A la par de la atención de ese cúmulo de alertas tempranas, se vienen desarrollando dos grandes estrategias de seguridad en el país: el Plan Bicentenario Héroes de la Libertad, impulsado desde el Comando General de las Fuerzas Militares; y el Plan Estratégico Institucional 2019-2022 Colombia Bicentenaria Seguridad con Legalidad, bajo la responsabilidad de la Policía Nacional. (Ver respuestas completas)
Entre ambas estrategias se desarrollan 16 operaciones de gran envergadura que buscan hacerle frente a diversos factores de criminalidad en el país que atentan contra la seguridad ciudadana. ¿Pero sí son efectivas?
Bajo miradas críticas
El Decreto 2124 de 2017, expedido bajo el Acuerdo de Paz buscaba darle más herramientas al SAT de la Defensoría del Pueblo para que sus alertas tempranas e informes de riesgo tuvieran una mejor reacción interinstitucional y, de esa manera, proteger a las comunidades vulnerables.
Una de las estrategias consignadas en esa norma para cumplir con los objetivos de una alerta rápida es la de “realizar actividades de seguimiento tendientes a examinar el efecto de las medidas adoptadas y la evolución del riesgo advertido”. Para ello, el SAT comenzó a emitir informes de consumación que contienen hechos advertidos y cuya ocurrencia se concretó sin que se tomaran medidas efectivas para evitarlos.
Desde el 18 de diciembre de 2017 a la fecha, esa entidad del Ministerio Público ha emitido 675 informes de consumación. Si, como dice el Ministerio de Defensa, ha atendido 176 alertas tempranas, el cruce de datos indica que por cada alerta temprana se consuman 3,8 hechos advertidos, entre ellos homicidios selectivos, masacres, desplazamientos forzados, confinamientos y reclutamientos forzados de niños, niñas y jóvenes. ¿Por qué no se evitan?
“Las alertas tempranas no son exageradas y los informes de consumación así lo indican”, precisa un analista del conflicto armado que pidió la reserva de su nombre y la entidad para la cual trabaja. Su comentario despeja una duda que se han planteado diversos sectores que cuestionan las labores de los analistas del SAT.
“Se demuestran que hay mecanismos eficientes de identificación de riesgo y, además, que los riesgos son ciertos”, insiste la fuente consultada y agrega que esos mecanismos de constatación de riesgos revelan que los hechos advertidos se consuman. “No hay, por tanto, exageración en las alertas”.

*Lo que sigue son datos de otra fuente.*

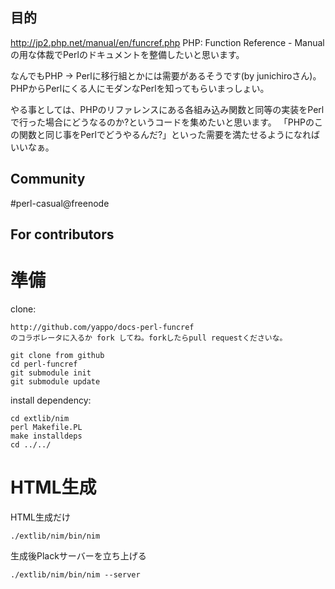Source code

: 目的
----------------
http://jp2.php.net/manual/en/funcref.php
PHP: Function Reference - Manual
の用な体裁でPerlのドキュメントを整備したいと思います。

なんでもPHP -> Perlに移行組とかには需要があるそうです(by junichiroさん)。
PHPからPerlにくる人にモダンなPerlを知ってもらいまっしょい。

やる事としては、PHPのリファレンスにある各組み込み関数と同等の実装をPerlで行った場合にどうなるのか?というコードを集めたいと思います。
「PHPのこの関数と同じ事をPerlでどうやるんだ?」といった需要を満たせるようになればいいなぁ。


Community
----------------

 #perl-casual@freenode

For contributors
----------------

準備
===

clone:

    http://github.com/yappo/docs-perl-funcref
    のコラボレータに入るか fork してね。forkしたらpull requestくださいな。

    git clone from github
    cd perl-funcref
    git submodule init
    git submodule update

install dependency:

    cd extlib/nim
    perl Makefile.PL
    make installdeps
    cd ../../

HTML生成
=======

HTML生成だけ

    ./extlib/nim/bin/nim

生成後Plackサーバーを立ち上げる

    ./extlib/nim/bin/nim --server


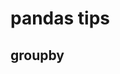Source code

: # pandas tips

## groupby

<script src="https://gist.github.com/tubone24/2a8356d58e80efa086f17c394e2e5f1f.js"></script>
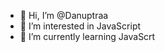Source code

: - 👋 Hi, I’m @Danuptraa
- 👀 I’m interested in JavaScript
- 🌱 I’m currently learning JavaScrt


<!---
Danuptraa/Danuptraa is a ✨ special ✨ repository because its `README.md` (this file) appears on your GitHub profile.
You can click the Preview link to take a look at your changes.
--->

Ahora, ¿por qué se consuman riesgos advertidos? A su juicio, habría dos factores: “O falta de voluntad o falta de capacidad”. Y amplía su respuesta preguntándose por el papel de las autoridades departamentales y municipales en la atención de las recomendaciones que contienen las alertas tempranas. “¿Cuál es su rol? Se debería precisar mejor, porque las medidas de protección exigen respuestas sociales y económicas en lo local y regional, y no hay un diseño institucional que permita ser eficientes”.
Con relación a la Fuerza Pública, el analista cuestiona sus estrategias, que mantienen un enfoque tradicional de descabezamiento de estructuras y criminales, pero no avanza en fortalecer la seguridad comunitaria y territorial. “No logran su desmantelamiento y, por tanto, no se transforman las condiciones de riesgo para las comunidades y sus líderes”, precisa.
A esa mirada crítica se suma Diana Sánchez, directora de Minga, organización que desde hace 29 años trabaja en la defensa de los derechos humanos de comunidades vulnerables. A su juicio, la responsabilidad recae en el actual gobierno nacional “por darle un giro muy fuerte a la política de seguridad que venía caminando en el marco de los procesos de paz”.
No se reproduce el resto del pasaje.